PEACE REGION – A group representing landowners in the Peace Region is not satisfied with the government or regulator’s assurances about the safety of the oil and gas industry and have retained the services of a lawyer in an effort to change regulations. 
 
“At this point in time, we’re not looking at lawsuits or legal action in that sense,” said Lois Hill, member of the Peace Environment and Safety Trustees Society (PEST). “If we can work collaboratively with government and with industry to achieve the changes we want, that would be the ideal situation.” 
 
Hill said they received funding from Vancouver-based West Coast Environmental Law to cover most of the cost of retaining a lawyer from a Victoria law firm, but they are required to pay $1,200 of the $6,000 cost.
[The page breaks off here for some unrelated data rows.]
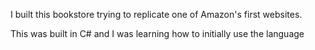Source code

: I built this bookstore trying to replicate one of Amazon's first websites.

This was built in C# and I was learning how to initially use the language
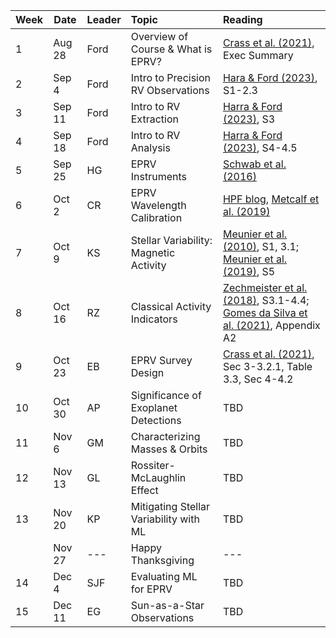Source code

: | Week | Date   | Leader | Topic | Reading | 
| ---- | ------ | --------- |:-------------------------------- |:------- |
|  1   | Aug 28 | Ford      | Overview of Course & What is EPRV? | [Crass et al. (2021)]((https://ui.adsabs.harvard.edu/abs/2021arXiv210714291C/abstract)), Exec Summary | 
|  2   | Sep 4  | Ford      | Intro to Precision RV Observations | [Hara & Ford (2023)](https://ui.adsabs.harvard.edu/abs/2023AnRSA..10..623H/abstract), S1-2.3 |  
|  3   | Sep 11 | Ford      | Intro to RV Extraction | [Harra & Ford (2023)](https://ui.adsabs.harvard.edu/abs/2023AnRSA..10..623H/abstract), S3 |  
|  4   | Sep 18 | Ford      | Intro to RV Analysis | [Harra & Ford (2023)](https://ui.adsabs.harvard.edu/abs/2023AnRSA..10..623H/abstract), S4-4.5 |  
|  5   | Sep 25 | HG        | EPRV Instruments | [Schwab et al. (2016)](https://ntrs.nasa.gov/api/citations/20180004146/downloads/20180004146.pdf) | 
|  6   | Oct 2  | CR        | EPRV Wavelength Calibration | [HPF blog](https://hpf.psu.edu/2019/02/19/the-hpf-astro-comb/), [Metcalf et al. (2019)](https://doi.org/10.1364/OPTICA.6.000233) |  
|  7   | Oct 9  | KS        | Stellar Variability: Magnetic Activity | [Meunier et al. (2010)](https://ui.adsabs.harvard.edu/abs/2010A%26A...512A..39M/abstract), S1, 3.1; [Meunier et al. (2019)](https://ui.adsabs.harvard.edu/abs/2019A%26A...632A..81M/abstract), S5 |
|  8   | Oct 16 | RZ        | Classical Activity Indicators | [Zechmeister et al. (2018)](https://ui.adsabs.harvard.edu/abs/2018A%26A...609A..12Z/abstract), S3.1-4.4; [Gomes da Silva et al. (2021)](https://ui.adsabs.harvard.edu/abs/2021A%26A...646A..77G/abstract), Appendix A2 |
|  9   | Oct 23 | EB        | EPRV Survey Design | [Crass et al. (2021)]((https://ui.adsabs.harvard.edu/abs/2021arXiv210714291C/abstract)), Sec 3-3.2.1, Table 3.3, Sec 4-4.2  |
| 10   | Oct 30 | AP        | Significance of Exoplanet Detections | TBD | 
| 11   | Nov 6  | GM        | Characterizing Masses & Orbits | TBD | 
| 12   | Nov 13 | GL        | Rossiter-McLaughlin Effect | TBD | 
| 13   | Nov 20 | KP        | Mitigating Stellar Variability with ML | TBD | 
|      | Nov 27 | ---       | Happy Thanksgiving | --- |  
| 14   | Dec 4  | SJF       | Evaluating ML for EPRV | TBD | 
| 15   | Dec 11 | EG        | Sun-as-a-Star Observations | TBD |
She made a request on July 22 that the regional district provide $2,000 to cover that expense, as well as the group’s own expenses as they continue their own research and conference with the lawyer. 
 
Hill said the lawyer would look into the legal implications under current legislation as it relates to protecting the public’s safety from the risks she said residents living near gas wells or facilities are exposed to. She added the lawyer would also examine the regulations set to be enacted under the Oil and Gas Activities Act in the near future.  
 
“We need to be sure that, when we come up with the positive reasons that we need change and we need to be protected, that the Ministry won’t just turn around and say that will all be covered in the new Act.”
 
Hill said her group’s own examination of some of those proposed regulations doesn’t convince them protection of the public’s health and safety will be improved. She said, for example, they had asked that companies be required to inform landowners of the potential for a risk or hazard before any lease is signed for their properties, but the Ministry and the OGC would only agree that landowners should be informed about any quality of life issues such as dust or noise. 
 
“Those are the kinds of things we would like to see changed in the new legislation,” said Hill.
 
She added concerns about health and safety were amplified by the gas leak that occurred last November south of Pouce Coupe. She said the Oil and Gas Commission’s investigation into the incident failed to address or even acknowledge the health impacts to residents and their livestock.    
 
“We decided, as the Peace Environment Safety Trustees, that we weren’t satisfied with this, and we wanted to find out what further actions or direction we should take,” she said.
 
She added Northern Health was never involved in that investigation. Medical officers with the health authority wrote a letter to the OGC in February citing their own concerns with the lack of co-ordination with medical staff at the time of the incident. 
 
PEST called for a public inquiry into the gas leak and a petition they circulated garnered signatures from nearly 40 local individuals and 28 different regional and provincial groups that supported that request. The regional district board also supported that call.